Syncbase

Last updated: August 2015

Overview

Syncbase is a storage system for developers that makes it easy to synchronize app data between devices. It works even when devices are not connected to the Internet.

Synchronization between one user's devices is trivial to configure; multiple users can synchronize specific data too
- Low latency synchronization enables many apps to use storage for asynchronous communication
Internet connection not required
- Local storage still works when not connected to the internet
- Synchronization protocol is peer-to-peer and works just as well over local WiFi or Bluetooth as the internet
Conflict resolution system merges data when devices have been working offline
Unified storage model handles both structured data and blobs
- Structured databases are easy to use and queryable
- Blob caching policies work well on resource-limited devices
Powerful management tools
- Leverages the Vanadium namespace and security system
- Open source reference implementation of Syncbase for developers who want tight control over the data

The initial version of Syncbase is ready for testing and evaluation by early adopters - it is suitable for prototyping, but not for production applications.

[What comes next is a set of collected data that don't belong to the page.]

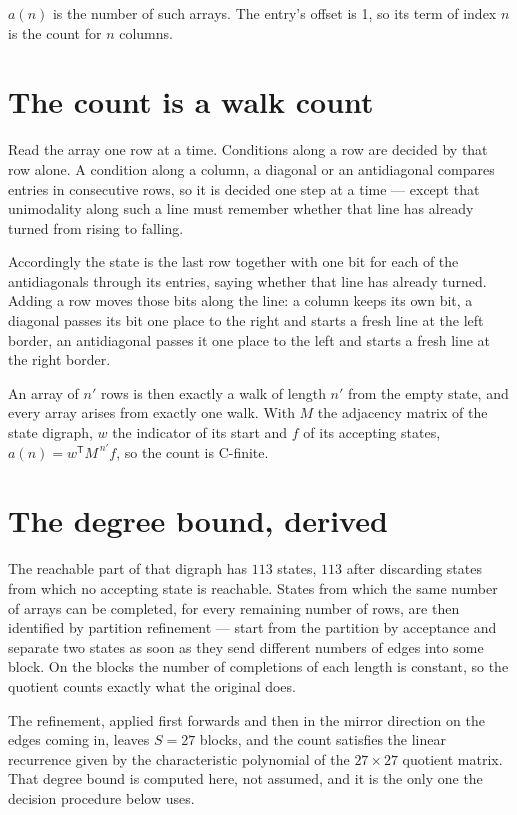 \documentclass[11pt]{article}
\theoremstyle{definition}
\begin{document}
$a(n)$ is the number of such arrays. The entry's offset is 1, so its term of index $n$ is the count for $n$ columns.

\section{The count is a walk count}

Read the array one row at a time. Conditions along a row are decided by that row alone. A condition along a column, a diagonal or an antidiagonal compares entries in consecutive rows, so it is decided one step at a time --- except that unimodality along such a line must remember whether that line has already turned from rising to falling.

Accordingly the state is the last row together with one bit for each of the antidiagonals through its entries, saying whether that line has already turned. Adding a row moves those bits along the line: a column keeps its own bit, a diagonal passes its bit one place to the right and starts a fresh line at the left border, an antidiagonal passes it one place to the left and starts a fresh line at the right border.

An array of $n'$ rows is then exactly a walk of length $n'$ from the empty state, and every array arises from exactly one walk. With $M$ the adjacency matrix of the state digraph, $w$ the indicator of its start and $f$ of its accepting states, $a(n) = w^{\mathsf T}M^{\,n'}f$, so the count is C-finite.

\section{The degree bound, derived}

The reachable part of that digraph has $113$ states, $113$ after discarding states from which no accepting state is reachable. States from which the same number of arrays can be completed, for every remaining number of rows, are then identified by partition refinement --- start from the partition by acceptance and separate two states as soon as they send different numbers of edges into some block. On the blocks the number of completions of each length is constant, so the quotient counts exactly what the original does.

The refinement, applied first forwards and then in the mirror direction on the edges coming in, leaves $S = 27$ blocks, and the count satisfies the linear recurrence given by the characteristic polynomial of the $27 \times 27$ quotient matrix. That degree bound is computed here, not assumed, and it is the only one the decision procedure below uses.
\end{document}
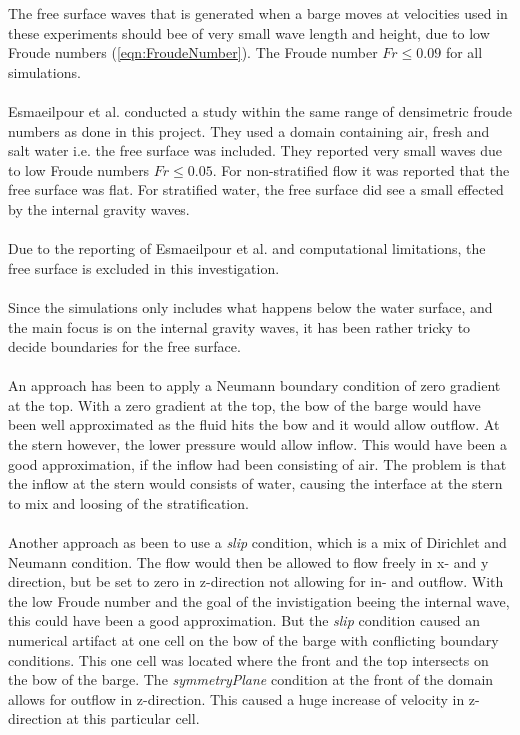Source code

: \documentclass[a4paper, 12pt]{report}
\begin{document}
The free surface waves that is generated when a barge moves at velocities used in these experiments should bee of very small wave length and height, due to low Froude numbers (\ref{eqn:FroudeNumber}). The Froude number $Fr \leq 0.09 $ for all simulations.\\
\\
Esmaeilpour et al. \cite{Esmaeilpour} conducted a study within the same range of densimetric froude numbers as done in this project. They used a domain containing air, fresh and salt water i.e. the free surface was included. They reported very small waves  due to low Froude numbers $Fr \leq 0.05$. For non-stratified flow it was reported that the free surface was flat. For stratified water, the free surface did see a small effected by the internal gravity waves.\\
\\
Due to the reporting of Esmaeilpour et al. and computational limitations, the free surface is excluded in this investigation.\\
\\
Since the simulations only includes what happens below the water surface, and the main focus is on the internal gravity waves, it has been rather tricky to decide boundaries for the free surface.\\
\\
An approach has been to apply a Neumann boundary condition of zero gradient at the top. With a zero gradient at the top, the bow of the barge would have been well approximated as the fluid hits the bow and it would allow outflow. At the stern however, the lower pressure would allow inflow. This would have been a good approximation, if the inflow had been consisting of air. The problem is that the inflow at the stern would consists of water, causing the interface at the stern to mix and loosing of the stratification. \\
\\
Another approach as been to use a \textit{slip} condition, which is a mix of Dirichlet and Neumann condition. The flow would then be allowed to flow freely in x- and y direction, but be set to zero in z-direction not allowing for in- and outflow.
With the low Froude number and the goal of the invistigation beeing the internal wave, this could have been a good approximation. But the \textit{slip} condition caused an numerical artifact at one cell on the bow of the barge with conflicting boundary conditions. This one cell was located where the front and the top intersects on the bow of the barge. The \textit{symmetryPlane} condition at the front of the domain allows for outflow in z-direction. This caused a huge increase of velocity in z-direction at this particular cell. \\
\end{document}
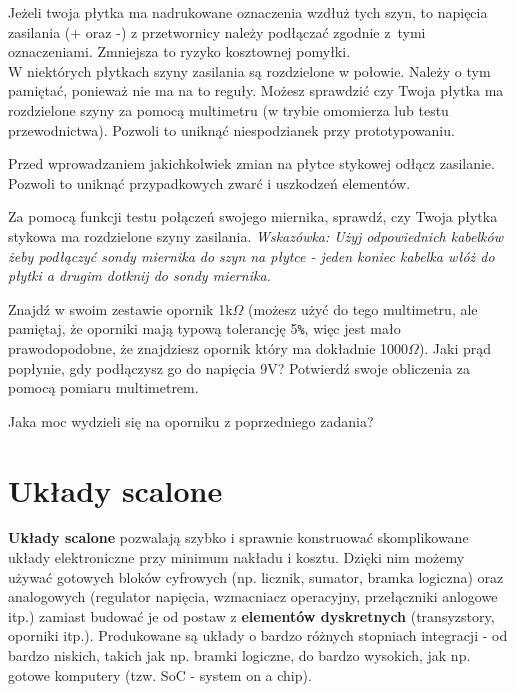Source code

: \documentclass{pdfBooklets}
\begin{document}
Jeżeli twoja płytka ma nadrukowane oznaczenia wzdłuż tych szyn, to napięcia zasilania (+ oraz -) z przetwornicy należy podłączać zgodnie z~tymi
oznaczeniami. Zmniejsza to ryzyko kosztownej pomyłki.\\

W niektórych płytkach szyny zasilania są rozdzielone w połowie. Należy o tym pamiętać, ponieważ nie ma na to reguły.
Możesz sprawdzić czy Twoja płytka ma rozdzielone szyny za pomocą multimetru (w trybie omomierza lub testu przewodnictwa). Pozwoli to uniknąć
niespodzianek przy prototypowaniu.

\begin{ProTip}{}
  Przed wprowadzaniem jakichkolwiek zmian na płytce stykowej odłącz zasilanie. Pozwoli to uniknąć przypadkowych zwarć i uszkodzeń elementów.
\end{ProTip}

\begin{Zadanie}{}{}
  Za pomocą funkcji testu połączeń swojego miernika, sprawdź, czy Twoja płytka stykowa ma rozdzielone szyny zasilania.
  \textit{Wskazówka: Użyj odpowiednich kabelków żeby podłączyć sondy miernika do szyn na płytce - jeden koniec kabelka włóż do płytki a drugim
    dotknij do sondy miernika.}
\end{Zadanie}

\begin{Zadanie}{}{}
  Znajdź w swoim zestawie opornik 1k$\Omega$ (możesz użyć do tego multimetru, ale pamiętaj, że oporniki mają typową tolerancję 5\Verb$%
  więc jest mało prawodopodobne, że znajdziesz opornik który ma dokładnie 1000$\Omega$). Jaki prąd popłynie, gdy podłączysz go do napięcia 9V?
  Potwierdź swoje obliczenia za pomocą pomiaru multimetrem.
\end{Zadanie}

\begin{Zadanie}{}{}
  Jaka moc wydzieli się na oporniku z poprzedniego zadania?
\end{Zadanie}


\section{Układy scalone}
\textbf{Układy scalone} pozwalają szybko i sprawnie konstruować skomplikowane układy elektroniczne przy minimum nakładu i kosztu. Dzięki nim możemy
używać gotowych bloków cyfrowych (np. licznik, sumator, bramka logiczna) oraz analogowych (regulator napięcia, wzmacniacz operacyjny,
przełączniki anlogowe itp.) zamiast budować je od postaw z \textbf{elementów dyskretnych} (transyzstory, oporniki itp.). Produkowane są
układy o bardzo różnych stopniach integracji - od bardzo niskich, takich jak np. bramki logiczne, do bardzo wysokich, jak np. gotowe komputery
(tzw. SoC - system on a chip).
\\
\end{document}

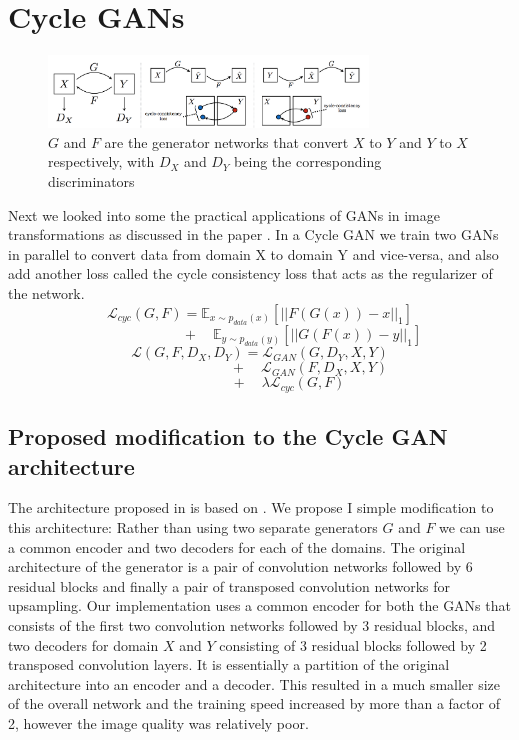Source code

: \documentclass{article}
\begin{document}
\section{Cycle GANs}
\label{Cycle GAN}
\begin{figure}[h!]
        \includegraphics[width=8.5cm]{Cycle_GAN_idea.png}
        \caption{ $G$ and $F$ are the generator networks that convert $X$ to $Y$ and $Y$ to $X$ respectively, with $D_X$ and $D_Y$ being the corresponding discriminators}
        \label{fig:2}
\end{figure}
Next we looked into some the practical applications of GANs in image transformations as discussed in the paper \cite{cyclegan}.\newline
In a Cycle GAN we train two GANs in parallel to convert data from domain X to domain Y and vice-versa, and also add another loss called the cycle consistency loss that acts as the regularizer of the network.
\[\mathcal{L}_{cyc}(G,F)=\mathbb{E}_{x\sim p_{data}(x)}[||F(G(x)) - x||_1]\]
\[\quad\quad\quad\quad\quad\quad+\quad\mathbb{E}_{y\sim p_{data}(y)}[||G(F(x)) - y||_1]\]
\[\mathcal{L}(G,F,D_X,D_Y) = \mathcal{L}_{GAN}(G,D_Y,X,Y)\]
\[\quad\quad\quad\quad\quad\quad\quad+\quad\mathcal{L}_{GAN}(F,D_X,X,Y)\]
\[\quad\quad\quad\quad+\quad\lambda\mathcal{L}_{cyc}(G,F)\]

\subsection{Proposed modification to the Cycle GAN architecture}
\label{propsed modification to cycle GAN architecture}
The architecture proposed in \cite{cyclegan} is based on \cite{perceptual_loss}. We propose I simple modification to this architecture: \newline
Rather than using two separate generators $G$ and $F$ we can use a common encoder and two decoders for each of the domains. The original architecture of the generator is a pair of convolution networks followed by 6 residual blocks and finally a pair of transposed convolution networks for upsampling. Our implementation uses a common encoder for both the GANs that consists of the first two convolution networks followed by 3 residual blocks, and two decoders for domain $X$ and $Y$ consisting of 3 residual blocks followed by 2 transposed convolution layers. It is essentially a partition of the original architecture into an encoder and a decoder.\newline
This resulted in a much smaller size of the overall network and the training speed increased by more than a factor of 2, however the image quality was relatively poor.
\end{document}
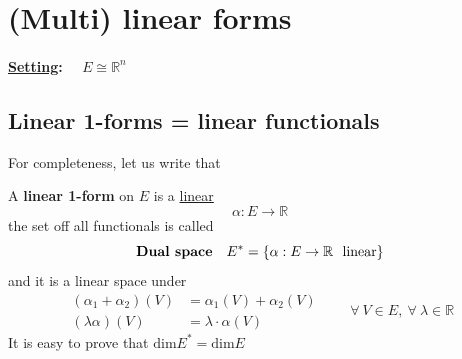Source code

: \documentclass[../main.tex]{subfiles}
\begin{document}
\section{(Multi) linear forms}
\paragraph{\underline{Setting}: $\quad E\cong \mathbb{R}^n$}
\subsection{Linear 1-forms = linear functionals}
For completeness, let us write that
\begin{definition}
A \textbf{linear 1-form} on $E$ is a \underline{linear} 
\[
\alpha: E \to \mathbb{R}
\]
the set off all functionals is called 
\[
\textrm{\textbf{Dual space}} \quad E^\ast=\left\{\alpha: E\to\mathbb{R} \ \textrm{ linear} \right\}
\]
and it is a linear space under
\[
\begin{split}
    \left(\alpha_1+\alpha_2\right)(V) &=\alpha_1(V)+\alpha_2(V)\\
    \left(\lambda\alpha\right)(V) &= \lambda\cdot\alpha(V)
\end{split}
\qquad \forall \ V\in E, \ \forall \ \lambda\in\mathbb{R}
\]
It is easy to prove that \(\textrm{dim}E^\ast=\textrm{dim}E\)
\end{definition}
\end{document}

This document presents an overview of the system. It is very light on implementation details. Subsequent docs will contain those details.

Background

There are many storage systems that synchronize data between mobile devices, but most such systems are cloud-centric rather than peer-to-peer, and the few that are peer-to-peer typically focus on files rather than structured storage. In addition, very few systems have the fine-grained access control or powerful, configurable conflict resolution we want. In summary, we're trying to solve a bunch of problems simultaneously whereas those other systems each solve a subset of those problems.

Data Model

Syncbase holds blob data and two types of structured data. The data is organized by the following hierarchy:

App: Each app has its own namespace to prevent conflicts. An app can contain multiple databases but will usually contain only one.
Database: The system is designed for multiple types of database. The NoSQL database is currently implemented, and we are starting to design the SQL database. Both types support blobs and fine-grained synchronization. Queries and batches, which are similar to transactions, are limited to the scope of a single database.
- NoSQL: Tables in a NoSQL database map a key to a structured value. The value's type is vdl.Any, and reflection allows features like queries to access the fields within the struct (if it is a struct). The keys are always strings and kept separate from values (unlike MongoDB). The keys are ordered to support efficient scan of related entries. Queries are specified with a SQL style language, and functionality is currently limited to filtering the values returned by the ordered scan. Tables are heterogeneous to allow for related data to be denormalized. If the developer wishes for homogeneous tables, it is up to the developer to enforce that.
- SQL: (Not yet implemented, and may be folded into NoSQL by supporting optional schemas, secondary indexes, and richer queries.) A SQL table implements the SQL 92 standard as much as possible while still supporting blobs and synchronization. We recognize that there are certain apps that stretch the limits of the NoSQL data model.

Blobs

Both SQL and NoSQL databases have strong support for blobs. Blobs support a streaming upload/download API rather than the all-at-once operations of the structured data. Syncbase understands references to blobs in the structured data, making it possible to implement automatic caching and garbage collection of the blobs. Blob references implicitly grant access to blobs in a manner similar to a capability (see blob references).

Batches

A batch is a group of read and write operations that are logically related. When an app uses Syncbase without synchronization, a batch is equivalent to an ACID transaction.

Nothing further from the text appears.